Lo que sí interesa es rebajar el problema, drenar tensión y buscar la vía de que los catalanes voten sobre su futuro. Que voten bien, en una convocatoria con todas las garantías de la ley, con censo, juntas electorales, mesas formalizadas y debates previos plurales en medios de comunicación también plurales, alejados del machaque monocorde e intolerable que hubo antes del 9-N en TV-3 o en Catalunya Ràdio.

¡Ah! Y que en la votación intervengan, antes, después o al mismo tiempo todas las partes interesadas, que no son solo los catalanes. Esto parece esencial. Porque habrá que modificar en varios puntos, sin duda, la Constitución con vistas a los próximos 25 o 30 años, no solo mirando, en lo territorial, a los catalanes sino también a los vascos, que están corriendo la banda dispuestos a saltar, otra vez, al terreno de juego.

A mí me resulta sorprendente que los independentistas catalanes consulten sobre el futuro a chicos de 16 años, a extranjeros residentes en Cataluña y a catalanes en Australia, pero no al resto de los españoles. ¡Qué cosa! ¿Es que no nos afecta, al cabo de tantos años? ¿Ni siquiera a sus vecinos aragoneses de cuya Corona dependieron los catalanes cuando eran independientes? ¿Tampoco a los habitantes de los Países Catalanes, predestinados a ser tragados por el nacionalismo catalán, si puede, sean valencianos, baleares o pacíficos ciudadanos franceses de “Perpinyá, la catalana”…?

Todo esto suena a cierta manipulación, como de hecho resultaron las enrevesadas preguntas del 9-N, que escamoteaban, con un simple no, cualquier opción de perfeccionar el sistema autonómico vigente garantizando la singularidad catalana con más competencias, dentro de España.
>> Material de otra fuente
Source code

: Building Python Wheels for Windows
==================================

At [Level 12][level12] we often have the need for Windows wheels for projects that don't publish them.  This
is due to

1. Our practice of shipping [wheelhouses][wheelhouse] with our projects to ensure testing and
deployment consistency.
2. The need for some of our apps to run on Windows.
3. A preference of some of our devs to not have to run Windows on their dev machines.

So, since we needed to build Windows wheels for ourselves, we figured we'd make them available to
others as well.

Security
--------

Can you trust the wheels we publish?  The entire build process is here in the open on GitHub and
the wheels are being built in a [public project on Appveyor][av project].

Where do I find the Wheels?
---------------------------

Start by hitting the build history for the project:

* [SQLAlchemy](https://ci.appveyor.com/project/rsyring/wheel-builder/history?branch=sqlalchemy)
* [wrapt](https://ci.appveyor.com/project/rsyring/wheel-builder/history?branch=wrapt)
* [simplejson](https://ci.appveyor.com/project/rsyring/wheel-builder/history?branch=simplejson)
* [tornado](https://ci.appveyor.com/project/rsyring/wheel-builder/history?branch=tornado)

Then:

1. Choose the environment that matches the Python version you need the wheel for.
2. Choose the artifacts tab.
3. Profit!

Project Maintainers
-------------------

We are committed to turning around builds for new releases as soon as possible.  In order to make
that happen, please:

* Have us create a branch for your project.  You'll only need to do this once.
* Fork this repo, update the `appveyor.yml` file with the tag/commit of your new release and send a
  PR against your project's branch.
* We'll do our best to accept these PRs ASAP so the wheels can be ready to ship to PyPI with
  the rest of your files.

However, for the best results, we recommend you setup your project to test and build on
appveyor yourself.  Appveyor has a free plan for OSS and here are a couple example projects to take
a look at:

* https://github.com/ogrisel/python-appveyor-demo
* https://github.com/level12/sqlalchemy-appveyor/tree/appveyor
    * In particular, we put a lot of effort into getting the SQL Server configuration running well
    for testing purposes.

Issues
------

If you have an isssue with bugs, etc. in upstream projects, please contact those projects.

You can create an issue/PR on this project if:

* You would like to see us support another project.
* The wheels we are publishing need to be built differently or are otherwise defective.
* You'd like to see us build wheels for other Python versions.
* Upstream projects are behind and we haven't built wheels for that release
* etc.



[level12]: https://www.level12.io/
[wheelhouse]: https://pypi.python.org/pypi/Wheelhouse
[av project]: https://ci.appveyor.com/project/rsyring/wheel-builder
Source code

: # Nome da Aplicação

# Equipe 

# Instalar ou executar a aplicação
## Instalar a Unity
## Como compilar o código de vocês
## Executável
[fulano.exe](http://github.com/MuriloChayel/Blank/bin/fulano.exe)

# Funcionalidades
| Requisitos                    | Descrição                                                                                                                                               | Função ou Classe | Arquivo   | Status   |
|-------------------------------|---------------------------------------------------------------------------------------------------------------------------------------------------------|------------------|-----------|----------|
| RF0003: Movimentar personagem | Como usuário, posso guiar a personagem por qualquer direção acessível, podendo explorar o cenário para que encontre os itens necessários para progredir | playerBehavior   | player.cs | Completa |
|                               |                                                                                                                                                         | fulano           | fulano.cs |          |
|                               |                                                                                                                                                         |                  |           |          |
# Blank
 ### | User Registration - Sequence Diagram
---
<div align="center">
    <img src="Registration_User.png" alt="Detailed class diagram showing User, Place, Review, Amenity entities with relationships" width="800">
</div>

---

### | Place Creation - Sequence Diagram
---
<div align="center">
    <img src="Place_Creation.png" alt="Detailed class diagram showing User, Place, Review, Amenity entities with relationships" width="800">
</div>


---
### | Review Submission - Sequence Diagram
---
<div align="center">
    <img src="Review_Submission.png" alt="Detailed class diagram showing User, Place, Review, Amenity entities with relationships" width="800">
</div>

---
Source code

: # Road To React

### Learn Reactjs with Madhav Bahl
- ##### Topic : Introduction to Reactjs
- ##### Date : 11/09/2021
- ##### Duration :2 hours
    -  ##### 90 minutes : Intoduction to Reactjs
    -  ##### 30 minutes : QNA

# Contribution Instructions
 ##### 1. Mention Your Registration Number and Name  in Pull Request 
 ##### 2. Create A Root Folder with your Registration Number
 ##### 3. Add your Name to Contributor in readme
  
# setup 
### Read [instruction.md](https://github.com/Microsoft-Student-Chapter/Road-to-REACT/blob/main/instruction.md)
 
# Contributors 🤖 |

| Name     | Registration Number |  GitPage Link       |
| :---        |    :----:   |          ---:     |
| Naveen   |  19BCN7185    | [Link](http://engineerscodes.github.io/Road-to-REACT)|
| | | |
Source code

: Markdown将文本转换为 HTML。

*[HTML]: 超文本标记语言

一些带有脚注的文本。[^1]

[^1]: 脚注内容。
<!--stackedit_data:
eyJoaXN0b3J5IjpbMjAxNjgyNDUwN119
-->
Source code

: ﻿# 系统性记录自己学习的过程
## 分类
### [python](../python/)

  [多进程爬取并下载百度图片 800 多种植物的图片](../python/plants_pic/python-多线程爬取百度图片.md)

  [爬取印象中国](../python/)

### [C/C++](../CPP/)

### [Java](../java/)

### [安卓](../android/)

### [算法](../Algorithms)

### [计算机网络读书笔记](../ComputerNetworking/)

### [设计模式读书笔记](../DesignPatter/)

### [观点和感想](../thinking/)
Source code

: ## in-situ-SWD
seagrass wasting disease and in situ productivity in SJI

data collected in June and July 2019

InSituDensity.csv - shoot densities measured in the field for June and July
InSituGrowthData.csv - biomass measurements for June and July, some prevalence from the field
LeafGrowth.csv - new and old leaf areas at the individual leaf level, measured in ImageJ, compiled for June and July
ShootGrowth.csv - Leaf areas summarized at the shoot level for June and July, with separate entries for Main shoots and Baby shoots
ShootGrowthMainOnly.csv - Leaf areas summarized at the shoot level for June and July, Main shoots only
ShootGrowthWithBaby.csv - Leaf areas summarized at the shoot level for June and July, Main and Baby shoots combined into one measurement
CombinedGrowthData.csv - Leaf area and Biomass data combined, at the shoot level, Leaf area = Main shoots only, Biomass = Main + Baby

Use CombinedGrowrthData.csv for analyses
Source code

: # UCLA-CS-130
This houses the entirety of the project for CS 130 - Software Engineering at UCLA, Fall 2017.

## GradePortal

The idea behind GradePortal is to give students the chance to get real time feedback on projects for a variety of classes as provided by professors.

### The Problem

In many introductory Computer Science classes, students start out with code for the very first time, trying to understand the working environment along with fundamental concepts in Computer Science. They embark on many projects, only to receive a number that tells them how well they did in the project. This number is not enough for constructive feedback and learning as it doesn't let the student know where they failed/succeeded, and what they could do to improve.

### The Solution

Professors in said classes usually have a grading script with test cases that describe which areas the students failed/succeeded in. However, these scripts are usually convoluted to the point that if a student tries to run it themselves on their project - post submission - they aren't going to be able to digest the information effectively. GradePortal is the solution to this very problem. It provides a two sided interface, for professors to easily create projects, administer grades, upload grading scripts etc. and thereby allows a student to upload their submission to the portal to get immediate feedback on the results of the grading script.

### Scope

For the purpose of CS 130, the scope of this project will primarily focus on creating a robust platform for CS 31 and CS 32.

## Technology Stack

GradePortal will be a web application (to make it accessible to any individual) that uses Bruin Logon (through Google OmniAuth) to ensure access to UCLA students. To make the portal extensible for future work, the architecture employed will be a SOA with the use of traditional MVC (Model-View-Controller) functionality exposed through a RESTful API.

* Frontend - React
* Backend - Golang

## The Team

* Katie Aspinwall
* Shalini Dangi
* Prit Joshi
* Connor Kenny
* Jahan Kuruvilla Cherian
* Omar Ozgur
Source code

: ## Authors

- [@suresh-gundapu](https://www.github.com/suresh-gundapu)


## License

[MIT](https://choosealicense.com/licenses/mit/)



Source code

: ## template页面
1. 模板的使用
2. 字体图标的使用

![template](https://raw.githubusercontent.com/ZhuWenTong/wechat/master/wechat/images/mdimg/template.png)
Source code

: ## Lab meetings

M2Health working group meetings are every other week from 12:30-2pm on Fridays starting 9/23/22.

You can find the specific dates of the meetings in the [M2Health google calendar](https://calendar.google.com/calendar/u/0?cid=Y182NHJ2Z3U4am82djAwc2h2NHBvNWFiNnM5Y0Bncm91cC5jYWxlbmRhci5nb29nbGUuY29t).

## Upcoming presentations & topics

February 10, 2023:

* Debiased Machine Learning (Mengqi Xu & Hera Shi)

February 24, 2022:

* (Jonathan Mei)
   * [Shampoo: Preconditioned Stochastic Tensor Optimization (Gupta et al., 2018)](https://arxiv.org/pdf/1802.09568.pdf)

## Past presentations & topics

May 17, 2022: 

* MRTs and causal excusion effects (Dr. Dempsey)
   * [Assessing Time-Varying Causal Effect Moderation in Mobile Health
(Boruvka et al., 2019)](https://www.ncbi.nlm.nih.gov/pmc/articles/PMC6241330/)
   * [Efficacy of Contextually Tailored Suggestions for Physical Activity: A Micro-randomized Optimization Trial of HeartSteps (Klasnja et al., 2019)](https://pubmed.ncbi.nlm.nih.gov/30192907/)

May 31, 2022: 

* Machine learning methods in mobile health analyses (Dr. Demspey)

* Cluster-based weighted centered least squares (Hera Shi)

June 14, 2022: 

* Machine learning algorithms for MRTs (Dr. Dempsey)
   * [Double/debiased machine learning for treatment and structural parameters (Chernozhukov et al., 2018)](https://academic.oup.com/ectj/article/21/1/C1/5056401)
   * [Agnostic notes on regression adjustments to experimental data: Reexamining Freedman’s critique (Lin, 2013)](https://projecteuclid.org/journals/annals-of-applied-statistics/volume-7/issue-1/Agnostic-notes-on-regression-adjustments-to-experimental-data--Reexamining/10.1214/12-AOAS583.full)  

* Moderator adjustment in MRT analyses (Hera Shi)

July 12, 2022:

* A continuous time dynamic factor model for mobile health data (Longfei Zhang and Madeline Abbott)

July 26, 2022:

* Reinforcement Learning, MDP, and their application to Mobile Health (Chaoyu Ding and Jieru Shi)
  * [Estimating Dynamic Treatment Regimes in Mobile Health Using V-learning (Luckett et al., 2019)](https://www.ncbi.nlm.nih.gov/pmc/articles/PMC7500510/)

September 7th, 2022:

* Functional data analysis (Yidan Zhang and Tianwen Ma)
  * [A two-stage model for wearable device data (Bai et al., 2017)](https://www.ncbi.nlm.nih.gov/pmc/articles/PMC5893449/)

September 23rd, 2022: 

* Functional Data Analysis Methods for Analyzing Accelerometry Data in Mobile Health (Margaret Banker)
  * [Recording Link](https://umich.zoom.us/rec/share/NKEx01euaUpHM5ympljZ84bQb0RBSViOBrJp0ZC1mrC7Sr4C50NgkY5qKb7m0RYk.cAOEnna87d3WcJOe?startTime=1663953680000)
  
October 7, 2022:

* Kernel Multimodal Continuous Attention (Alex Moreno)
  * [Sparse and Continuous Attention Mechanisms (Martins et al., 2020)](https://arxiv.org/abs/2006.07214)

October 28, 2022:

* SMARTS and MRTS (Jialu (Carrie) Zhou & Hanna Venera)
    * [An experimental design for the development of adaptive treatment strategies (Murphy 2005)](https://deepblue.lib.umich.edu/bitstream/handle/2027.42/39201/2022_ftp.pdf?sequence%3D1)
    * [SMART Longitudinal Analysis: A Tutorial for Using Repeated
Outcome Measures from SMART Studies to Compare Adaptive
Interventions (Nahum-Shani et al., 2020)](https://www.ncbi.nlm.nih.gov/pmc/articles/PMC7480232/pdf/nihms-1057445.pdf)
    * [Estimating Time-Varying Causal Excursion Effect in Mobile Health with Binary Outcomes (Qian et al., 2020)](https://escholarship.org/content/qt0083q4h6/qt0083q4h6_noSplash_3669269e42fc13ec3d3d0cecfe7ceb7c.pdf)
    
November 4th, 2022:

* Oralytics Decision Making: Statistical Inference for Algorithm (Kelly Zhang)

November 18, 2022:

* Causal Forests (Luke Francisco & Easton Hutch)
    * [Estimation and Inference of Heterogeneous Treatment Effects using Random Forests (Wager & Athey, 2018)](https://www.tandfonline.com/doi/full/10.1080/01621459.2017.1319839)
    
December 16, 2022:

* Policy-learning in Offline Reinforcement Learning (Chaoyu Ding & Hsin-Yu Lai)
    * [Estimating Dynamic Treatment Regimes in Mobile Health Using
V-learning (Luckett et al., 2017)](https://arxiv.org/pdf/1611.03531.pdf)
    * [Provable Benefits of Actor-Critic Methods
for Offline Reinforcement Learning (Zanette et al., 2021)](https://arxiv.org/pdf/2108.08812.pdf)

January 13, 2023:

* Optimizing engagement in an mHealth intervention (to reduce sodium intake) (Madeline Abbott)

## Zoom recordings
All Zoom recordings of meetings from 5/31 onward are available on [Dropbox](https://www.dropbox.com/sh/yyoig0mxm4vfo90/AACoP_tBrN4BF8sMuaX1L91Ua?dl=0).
Derecho a decidir, sí, pero por todos los afectados, como es normal y dando oportunidad a que todos se expliquen. Nada de querer ganar la Liga jugando sólo en campo propio. Es demasiado burdo.

Estas ideas para abrirse camino exigirían una desescalada, de palabra y obra, por parte de todos. Y además cesiones de unos y de otros en pro de un entendimiento. Requiere políticos con nivel de estadistas al frente de los partidos. Y unos partidos mejor valorados, limpios y regenerados. Ya sé que es difícil y requiere tiempo. ¿Es imposible?

A falta de ello la alternativa de enfrentamiento sería peor que un choque de trenes, de imaginarios y de legitimidades. Daría paso a una suerte de suicidio colectivo, más o menos violento. O al menos a un negocio en el que todos pierdan. Con todo ello puede ponerse en riesgo la supervivencia de nuestra democracia. O podemos convertirnos en pigmeos ante la Unión Europea y ante el mundo.

Mejor juntos y cómodos, que separados y a cara de perro. Juntos nos potenciamos. Yo no puedo ver en un catalán a un extranjero. Me resulta imposible. En cambio, bien concertados —Madrid y Barcelona, Barcelona y Madrid— podemos llegar muy lejos, aprendiendo unos de otros. Como pasó en el fútbol cuando ganamos la Copa del Mundo.

Juan Antonio Ortega Díaz-Ambrona es consejero electivo de Estado.